**Task to carry out:**
Check each line of the entries below for the word "backgroundColor", and copy the lines that have it.

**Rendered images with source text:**
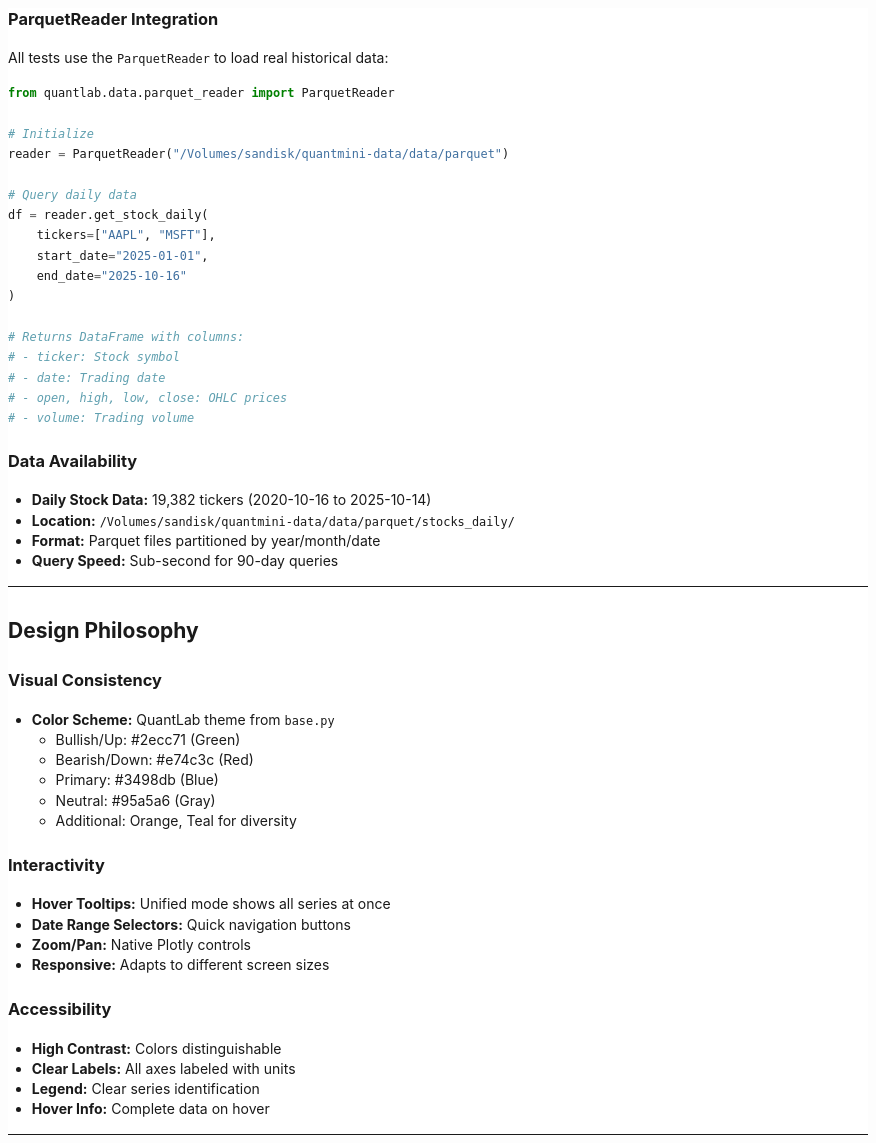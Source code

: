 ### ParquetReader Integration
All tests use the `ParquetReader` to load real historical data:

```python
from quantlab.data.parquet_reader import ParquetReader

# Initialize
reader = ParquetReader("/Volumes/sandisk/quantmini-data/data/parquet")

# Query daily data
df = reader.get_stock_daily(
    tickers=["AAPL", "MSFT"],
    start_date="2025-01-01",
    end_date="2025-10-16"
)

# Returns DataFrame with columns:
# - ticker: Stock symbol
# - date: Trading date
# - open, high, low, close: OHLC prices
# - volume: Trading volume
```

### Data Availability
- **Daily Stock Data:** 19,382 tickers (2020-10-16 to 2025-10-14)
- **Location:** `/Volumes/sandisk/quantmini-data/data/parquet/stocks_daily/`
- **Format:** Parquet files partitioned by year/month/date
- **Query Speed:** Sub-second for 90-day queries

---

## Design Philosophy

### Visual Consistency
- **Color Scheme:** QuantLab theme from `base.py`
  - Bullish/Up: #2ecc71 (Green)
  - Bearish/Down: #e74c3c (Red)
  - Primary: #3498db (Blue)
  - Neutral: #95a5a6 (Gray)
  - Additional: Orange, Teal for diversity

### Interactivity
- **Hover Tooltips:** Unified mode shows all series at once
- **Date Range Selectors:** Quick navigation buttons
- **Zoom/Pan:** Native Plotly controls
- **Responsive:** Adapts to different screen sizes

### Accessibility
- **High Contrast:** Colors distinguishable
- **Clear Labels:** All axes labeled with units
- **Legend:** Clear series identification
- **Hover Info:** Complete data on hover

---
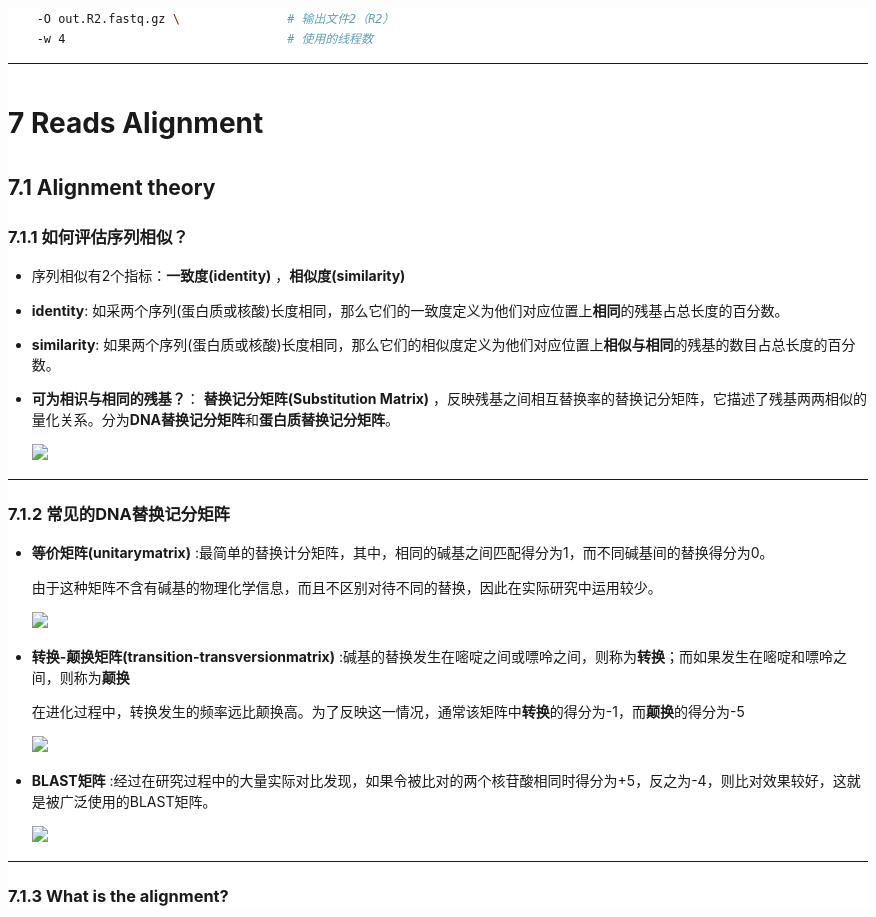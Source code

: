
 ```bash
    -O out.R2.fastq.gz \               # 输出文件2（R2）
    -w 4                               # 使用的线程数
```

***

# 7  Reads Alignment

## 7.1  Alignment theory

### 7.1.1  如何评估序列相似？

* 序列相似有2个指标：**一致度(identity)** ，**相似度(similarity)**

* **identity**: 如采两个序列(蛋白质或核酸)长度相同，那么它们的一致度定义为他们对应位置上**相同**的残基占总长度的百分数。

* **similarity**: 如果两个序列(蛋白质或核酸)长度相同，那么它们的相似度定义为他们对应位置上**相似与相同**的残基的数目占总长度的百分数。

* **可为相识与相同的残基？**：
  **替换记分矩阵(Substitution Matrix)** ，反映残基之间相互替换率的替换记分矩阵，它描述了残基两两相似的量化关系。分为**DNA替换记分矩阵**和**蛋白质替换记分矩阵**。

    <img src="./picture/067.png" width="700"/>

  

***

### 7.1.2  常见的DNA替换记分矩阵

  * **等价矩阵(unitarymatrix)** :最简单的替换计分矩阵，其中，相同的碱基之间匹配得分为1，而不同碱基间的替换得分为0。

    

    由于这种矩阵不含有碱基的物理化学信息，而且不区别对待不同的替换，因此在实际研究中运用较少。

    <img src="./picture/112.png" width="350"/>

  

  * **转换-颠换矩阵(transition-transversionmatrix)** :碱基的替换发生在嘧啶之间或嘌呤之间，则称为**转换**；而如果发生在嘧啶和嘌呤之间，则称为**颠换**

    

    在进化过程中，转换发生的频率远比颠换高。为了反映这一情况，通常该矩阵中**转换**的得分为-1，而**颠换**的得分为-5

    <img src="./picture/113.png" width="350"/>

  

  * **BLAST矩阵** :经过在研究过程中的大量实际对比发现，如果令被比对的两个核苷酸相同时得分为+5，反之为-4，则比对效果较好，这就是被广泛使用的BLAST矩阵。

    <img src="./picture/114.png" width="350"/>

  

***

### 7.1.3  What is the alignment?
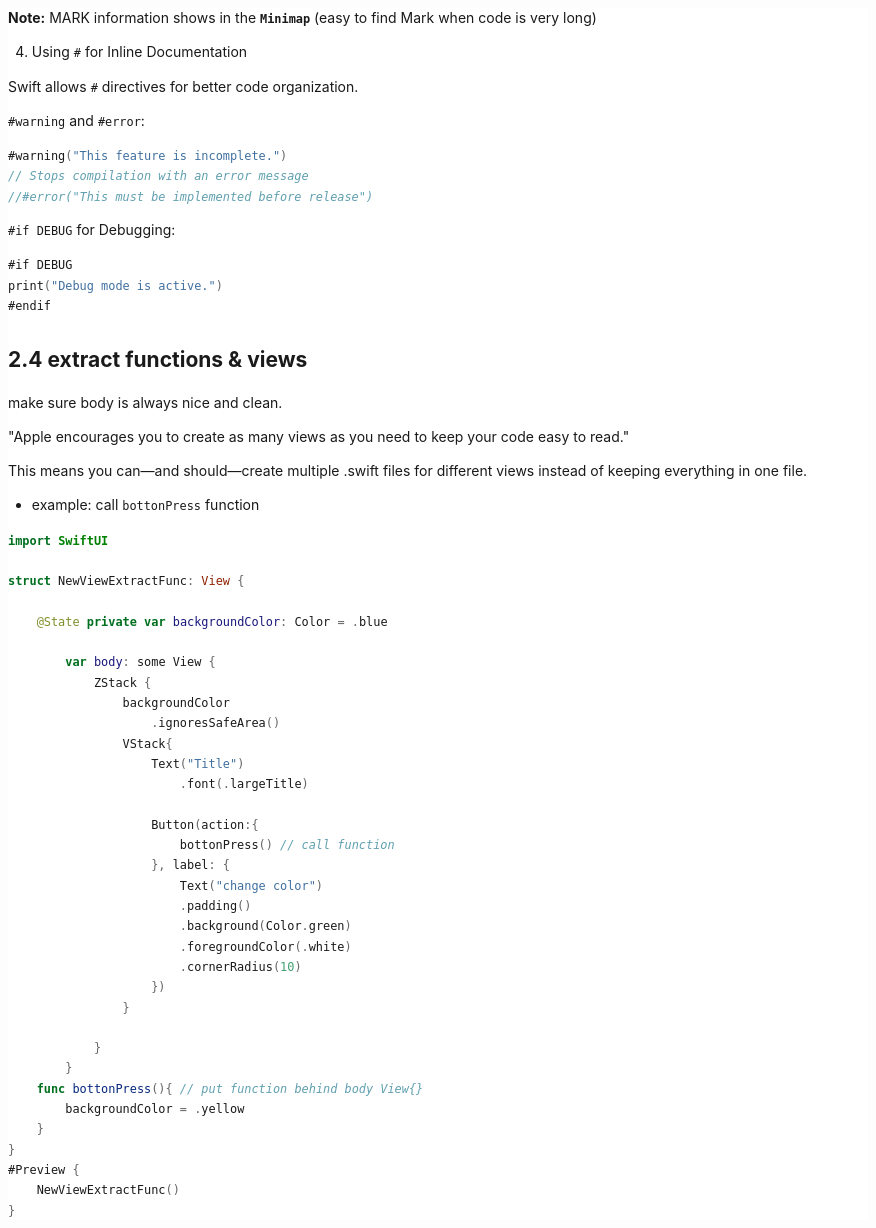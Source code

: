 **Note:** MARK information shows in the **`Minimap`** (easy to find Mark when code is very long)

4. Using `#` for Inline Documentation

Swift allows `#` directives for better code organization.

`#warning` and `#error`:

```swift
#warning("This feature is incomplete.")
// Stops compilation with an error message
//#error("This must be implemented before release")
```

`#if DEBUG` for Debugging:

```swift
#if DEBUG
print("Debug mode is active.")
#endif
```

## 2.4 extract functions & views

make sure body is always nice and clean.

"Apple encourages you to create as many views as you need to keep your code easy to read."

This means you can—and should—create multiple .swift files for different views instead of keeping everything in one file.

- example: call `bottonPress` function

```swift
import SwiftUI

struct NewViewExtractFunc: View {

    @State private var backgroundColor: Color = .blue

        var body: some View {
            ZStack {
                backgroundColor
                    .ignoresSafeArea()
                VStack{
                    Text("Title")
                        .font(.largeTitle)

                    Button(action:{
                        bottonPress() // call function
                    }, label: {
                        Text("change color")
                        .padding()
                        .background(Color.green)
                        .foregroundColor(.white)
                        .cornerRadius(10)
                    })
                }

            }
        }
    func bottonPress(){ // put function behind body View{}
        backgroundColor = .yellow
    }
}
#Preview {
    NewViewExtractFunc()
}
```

**Result of the exercise:**
    @State private var backgroundColor: Color = .blue
                backgroundColor
        backgroundColor = .yellow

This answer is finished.